L’appello rivolto al Paese da Putin ha la retorica delle ore supreme: cerca di separare la Wagner dal suo capo, promette punizione a chi ha tradito, chiama all’unità patriottica perché non si ripeta quel che avvenne nel 1917, quando la Prima guerra mondiale fece precipitare la Russia in una guerra civile e fu la scintilla della rivoluzione bolscevica.
Ma questo è il fronte interno, nel quale Putin non può permettersi di rivelare debolezze, dopo essere stato incapace di prevedere quello che, più di un colpo di Stato, sembra un «pronunciamiento» latinoamericano, il sollevamento militare che per vincere ha bisogno di qualche sponda nel cuore stesso del potere.
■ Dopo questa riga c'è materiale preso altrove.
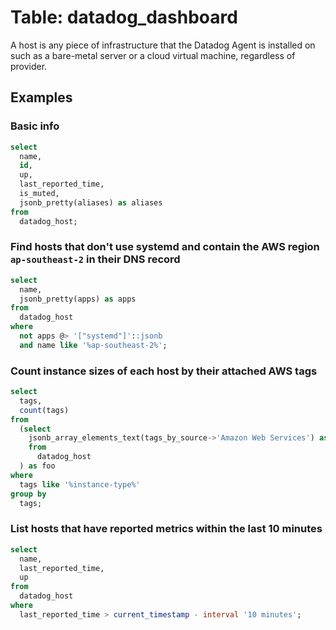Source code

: # Table: datadog_dashboard

A host is any piece of infrastructure that the Datadog Agent is installed on such as a bare-metal server or a cloud virtual machine, regardless of provider.

## Examples

### Basic info

```sql
select
  name,
  id,
  up,
  last_reported_time,
  is_muted,
  jsonb_pretty(aliases) as aliases
from
  datadog_host;
```

### Find hosts that don't use systemd and contain the AWS region `ap-southeast-2` in their DNS record

```sql
select
  name,
  jsonb_pretty(apps) as apps
from
  datadog_host
where
  not apps @> '["systemd"]'::jsonb
  and name like '%ap-southeast-2%';
```

### Count instance sizes of each host by their attached AWS tags

```sql
select
  tags,
  count(tags)
from
  (select
    jsonb_array_elements_text(tags_by_source->'Amazon Web Services') as tags
    from
      datadog_host
  ) as foo
where
  tags like '%instance-type%'
group by
  tags;
```

### List hosts that have reported metrics within the last 10 minutes

```sql
select
  name,
  last_reported_time,
  up
from
  datadog_host
where
  last_reported_time > current_timestamp - interval '10 minutes';
```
Il fronte esterno, la guerra con l’Ucraina e la Nato sono ancora peggio, per Putin. Perché sarebbe ben strano che, dopo le difficoltà della controffensiva tanto annunciata, Kiev non cogliesse l’occasione. Aspettiamoci attacchi sul terreno da parte dei reparti ucraini forti dei 23mila uomini addestrati in Europa, sabotaggi nel territorio russo, blitz come quelli attuati nella regione di Belgorod da milizie russe ribelli.
Kiev, ovviamente brinda. Ad apparire preoccupati sono due grandi rivali: Pechino e, tra le righe, Washington. Pechino ha nominato un suo inviato per seguire la situazione da vicino. Negli Stati Uniti si teme lo spettro di una Russia ingovernata, o governata da qualcuno peggio di Putin. La vecchia storia della padella e della brace.